Without changing a word, repeat the data, and include no pictures.

Provided information: Begin

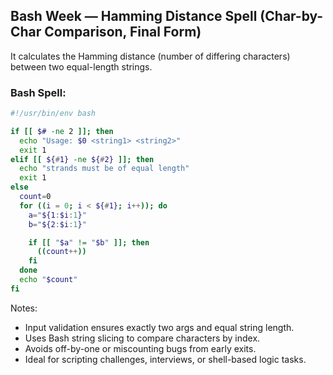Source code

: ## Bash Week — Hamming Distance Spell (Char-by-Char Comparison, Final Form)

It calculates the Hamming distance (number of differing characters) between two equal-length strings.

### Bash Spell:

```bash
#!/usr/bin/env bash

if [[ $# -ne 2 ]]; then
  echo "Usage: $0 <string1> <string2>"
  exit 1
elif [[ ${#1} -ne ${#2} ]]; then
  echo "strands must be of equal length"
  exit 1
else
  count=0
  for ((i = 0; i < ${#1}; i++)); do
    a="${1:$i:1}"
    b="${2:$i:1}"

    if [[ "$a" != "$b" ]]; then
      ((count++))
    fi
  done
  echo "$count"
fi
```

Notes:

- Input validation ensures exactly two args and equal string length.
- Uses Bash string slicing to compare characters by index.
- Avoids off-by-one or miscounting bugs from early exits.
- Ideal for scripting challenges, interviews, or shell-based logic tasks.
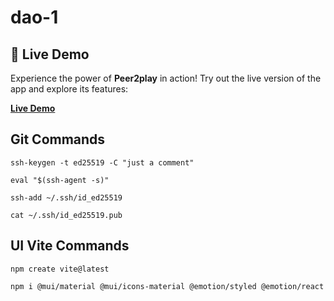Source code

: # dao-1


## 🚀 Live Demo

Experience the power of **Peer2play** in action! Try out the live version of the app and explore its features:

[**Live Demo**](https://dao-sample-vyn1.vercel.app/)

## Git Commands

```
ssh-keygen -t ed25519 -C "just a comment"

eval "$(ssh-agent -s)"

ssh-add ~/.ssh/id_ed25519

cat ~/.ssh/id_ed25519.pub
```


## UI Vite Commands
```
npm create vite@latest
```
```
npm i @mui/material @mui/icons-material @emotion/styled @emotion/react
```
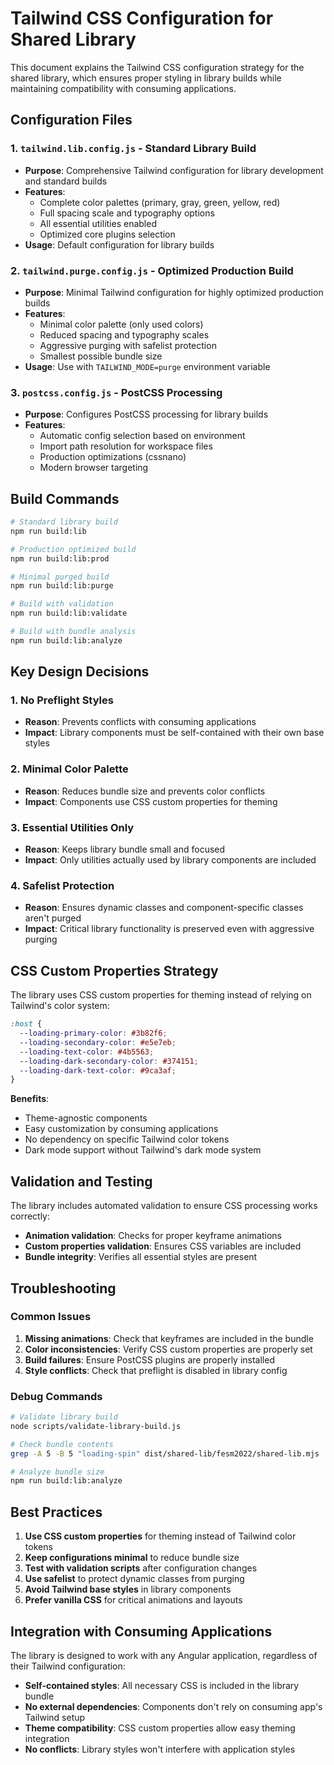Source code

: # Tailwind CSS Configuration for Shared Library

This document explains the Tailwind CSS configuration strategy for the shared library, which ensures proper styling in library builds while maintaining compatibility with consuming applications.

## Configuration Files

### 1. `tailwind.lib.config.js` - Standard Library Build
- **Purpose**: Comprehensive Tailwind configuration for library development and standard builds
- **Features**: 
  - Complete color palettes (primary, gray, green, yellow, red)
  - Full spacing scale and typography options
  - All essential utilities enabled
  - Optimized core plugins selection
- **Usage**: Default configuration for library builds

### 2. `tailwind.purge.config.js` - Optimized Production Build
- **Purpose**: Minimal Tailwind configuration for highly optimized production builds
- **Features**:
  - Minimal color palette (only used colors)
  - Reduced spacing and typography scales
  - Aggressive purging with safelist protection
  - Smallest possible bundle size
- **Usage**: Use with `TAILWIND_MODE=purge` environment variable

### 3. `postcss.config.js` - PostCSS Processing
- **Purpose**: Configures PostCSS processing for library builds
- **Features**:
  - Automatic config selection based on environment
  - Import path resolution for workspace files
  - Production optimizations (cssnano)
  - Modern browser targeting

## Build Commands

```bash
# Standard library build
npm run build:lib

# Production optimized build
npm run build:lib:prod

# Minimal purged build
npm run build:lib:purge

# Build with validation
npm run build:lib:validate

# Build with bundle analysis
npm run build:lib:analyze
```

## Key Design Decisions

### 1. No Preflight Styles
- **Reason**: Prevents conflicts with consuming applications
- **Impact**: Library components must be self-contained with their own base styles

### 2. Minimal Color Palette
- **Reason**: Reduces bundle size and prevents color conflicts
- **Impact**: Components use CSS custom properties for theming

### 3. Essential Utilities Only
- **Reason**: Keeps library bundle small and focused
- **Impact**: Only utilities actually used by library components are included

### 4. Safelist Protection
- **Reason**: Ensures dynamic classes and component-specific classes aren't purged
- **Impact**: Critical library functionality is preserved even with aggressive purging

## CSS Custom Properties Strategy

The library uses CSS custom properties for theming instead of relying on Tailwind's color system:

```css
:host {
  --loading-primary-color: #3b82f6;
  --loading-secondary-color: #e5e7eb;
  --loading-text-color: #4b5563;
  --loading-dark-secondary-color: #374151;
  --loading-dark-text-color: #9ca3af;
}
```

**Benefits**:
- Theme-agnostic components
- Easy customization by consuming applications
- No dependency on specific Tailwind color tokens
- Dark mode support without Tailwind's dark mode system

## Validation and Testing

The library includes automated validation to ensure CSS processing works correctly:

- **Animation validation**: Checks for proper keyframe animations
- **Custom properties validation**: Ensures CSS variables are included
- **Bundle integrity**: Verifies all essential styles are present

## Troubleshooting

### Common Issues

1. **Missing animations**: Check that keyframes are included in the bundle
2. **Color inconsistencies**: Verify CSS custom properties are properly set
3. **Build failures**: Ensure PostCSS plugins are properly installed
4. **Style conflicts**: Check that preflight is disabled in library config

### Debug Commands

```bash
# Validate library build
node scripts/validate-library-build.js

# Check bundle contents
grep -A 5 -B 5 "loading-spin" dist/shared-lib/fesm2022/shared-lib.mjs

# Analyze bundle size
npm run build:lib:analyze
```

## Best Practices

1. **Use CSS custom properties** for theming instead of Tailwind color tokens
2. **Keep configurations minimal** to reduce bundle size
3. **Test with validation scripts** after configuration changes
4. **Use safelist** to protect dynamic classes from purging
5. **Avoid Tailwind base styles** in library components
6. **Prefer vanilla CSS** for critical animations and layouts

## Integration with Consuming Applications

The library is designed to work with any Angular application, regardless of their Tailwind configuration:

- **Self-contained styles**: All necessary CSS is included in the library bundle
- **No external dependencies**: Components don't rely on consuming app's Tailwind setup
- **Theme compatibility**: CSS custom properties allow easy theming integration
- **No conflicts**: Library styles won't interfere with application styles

Provided information: End

Answer to this exercise:
Source code

: ## Bash Week — Hamming Distance Spell (Char-by-Char Comparison, Final Form)

It calculates the Hamming distance (number of differing characters) between two equal-length strings.

### Bash Spell:

```bash
#!/usr/bin/env bash

if [[ $# -ne 2 ]]; then
  echo "Usage: $0 <string1> <string2>"
  exit 1
elif [[ ${#1} -ne ${#2} ]]; then
  echo "strands must be of equal length"
  exit 1
else
  count=0
  for ((i = 0; i < ${#1}; i++)); do
    a="${1:$i:1}"
    b="${2:$i:1}"

    if [[ "$a" != "$b" ]]; then
      ((count++))
    fi
  done
  echo "$count"
fi
```

Notes:

- Input validation ensures exactly two args and equal string length.
- Uses Bash string slicing to compare characters by index.
- Avoids off-by-one or miscounting bugs from early exits.
- Ideal for scripting challenges, interviews, or shell-based logic tasks.
Source code

: # dao-1


## 🚀 Live Demo

Experience the power of **Peer2play** in action! Try out the live version of the app and explore its features:

[**Live Demo**](https://dao-sample-vyn1.vercel.app/)

## Git Commands

```
ssh-keygen -t ed25519 -C "just a comment"

eval "$(ssh-agent -s)"

ssh-add ~/.ssh/id_ed25519

cat ~/.ssh/id_ed25519.pub
```


## UI Vite Commands
```
npm create vite@latest
```
```
npm i @mui/material @mui/icons-material @emotion/styled @emotion/react
```
Source code

: # Tailwind CSS Configuration for Shared Library

This document explains the Tailwind CSS configuration strategy for the shared library, which ensures proper styling in library builds while maintaining compatibility with consuming applications.

## Configuration Files

### 1. `tailwind.lib.config.js` - Standard Library Build
- **Purpose**: Comprehensive Tailwind configuration for library development and standard builds
- **Features**: 
  - Complete color palettes (primary, gray, green, yellow, red)
  - Full spacing scale and typography options
  - All essential utilities enabled
  - Optimized core plugins selection
- **Usage**: Default configuration for library builds

### 2. `tailwind.purge.config.js` - Optimized Production Build
- **Purpose**: Minimal Tailwind configuration for highly optimized production builds
- **Features**:
  - Minimal color palette (only used colors)
  - Reduced spacing and typography scales
  - Aggressive purging with safelist protection
  - Smallest possible bundle size
- **Usage**: Use with `TAILWIND_MODE=purge` environment variable

### 3. `postcss.config.js` - PostCSS Processing
- **Purpose**: Configures PostCSS processing for library builds
- **Features**:
  - Automatic config selection based on environment
  - Import path resolution for workspace files
  - Production optimizations (cssnano)
  - Modern browser targeting

## Build Commands

```bash
# Standard library build
npm run build:lib

# Production optimized build
npm run build:lib:prod

# Minimal purged build
npm run build:lib:purge

# Build with validation
npm run build:lib:validate

# Build with bundle analysis
npm run build:lib:analyze
```

## Key Design Decisions

### 1. No Preflight Styles
- **Reason**: Prevents conflicts with consuming applications
- **Impact**: Library components must be self-contained with their own base styles

### 2. Minimal Color Palette
- **Reason**: Reduces bundle size and prevents color conflicts
- **Impact**: Components use CSS custom properties for theming

### 3. Essential Utilities Only
- **Reason**: Keeps library bundle small and focused
- **Impact**: Only utilities actually used by library components are included

### 4. Safelist Protection
- **Reason**: Ensures dynamic classes and component-specific classes aren't purged
- **Impact**: Critical library functionality is preserved even with aggressive purging

## CSS Custom Properties Strategy

The library uses CSS custom properties for theming instead of relying on Tailwind's color system:

```css
:host {
  --loading-primary-color: #3b82f6;
  --loading-secondary-color: #e5e7eb;
  --loading-text-color: #4b5563;
  --loading-dark-secondary-color: #374151;
  --loading-dark-text-color: #9ca3af;
}
```

**Benefits**:
- Theme-agnostic components
- Easy customization by consuming applications
- No dependency on specific Tailwind color tokens
- Dark mode support without Tailwind's dark mode system

## Validation and Testing

The library includes automated validation to ensure CSS processing works correctly:

- **Animation validation**: Checks for proper keyframe animations
- **Custom properties validation**: Ensures CSS variables are included
- **Bundle integrity**: Verifies all essential styles are present

## Troubleshooting

### Common Issues

1. **Missing animations**: Check that keyframes are included in the bundle
2. **Color inconsistencies**: Verify CSS custom properties are properly set
3. **Build failures**: Ensure PostCSS plugins are properly installed
4. **Style conflicts**: Check that preflight is disabled in library config

### Debug Commands

```bash
# Validate library build
node scripts/validate-library-build.js

# Check bundle contents
grep -A 5 -B 5 "loading-spin" dist/shared-lib/fesm2022/shared-lib.mjs

# Analyze bundle size
npm run build:lib:analyze
```

## Best Practices

1. **Use CSS custom properties** for theming instead of Tailwind color tokens
2. **Keep configurations minimal** to reduce bundle size
3. **Test with validation scripts** after configuration changes
4. **Use safelist** to protect dynamic classes from purging
5. **Avoid Tailwind base styles** in library components
6. **Prefer vanilla CSS** for critical animations and layouts

## Integration with Consuming Applications

The library is designed to work with any Angular application, regardless of their Tailwind configuration:

- **Self-contained styles**: All necessary CSS is included in the library bundle
- **No external dependencies**: Components don't rely on consuming app's Tailwind setup
- **Theme compatibility**: CSS custom properties allow easy theming integration
- **No conflicts**: Library styles won't interfere with application styles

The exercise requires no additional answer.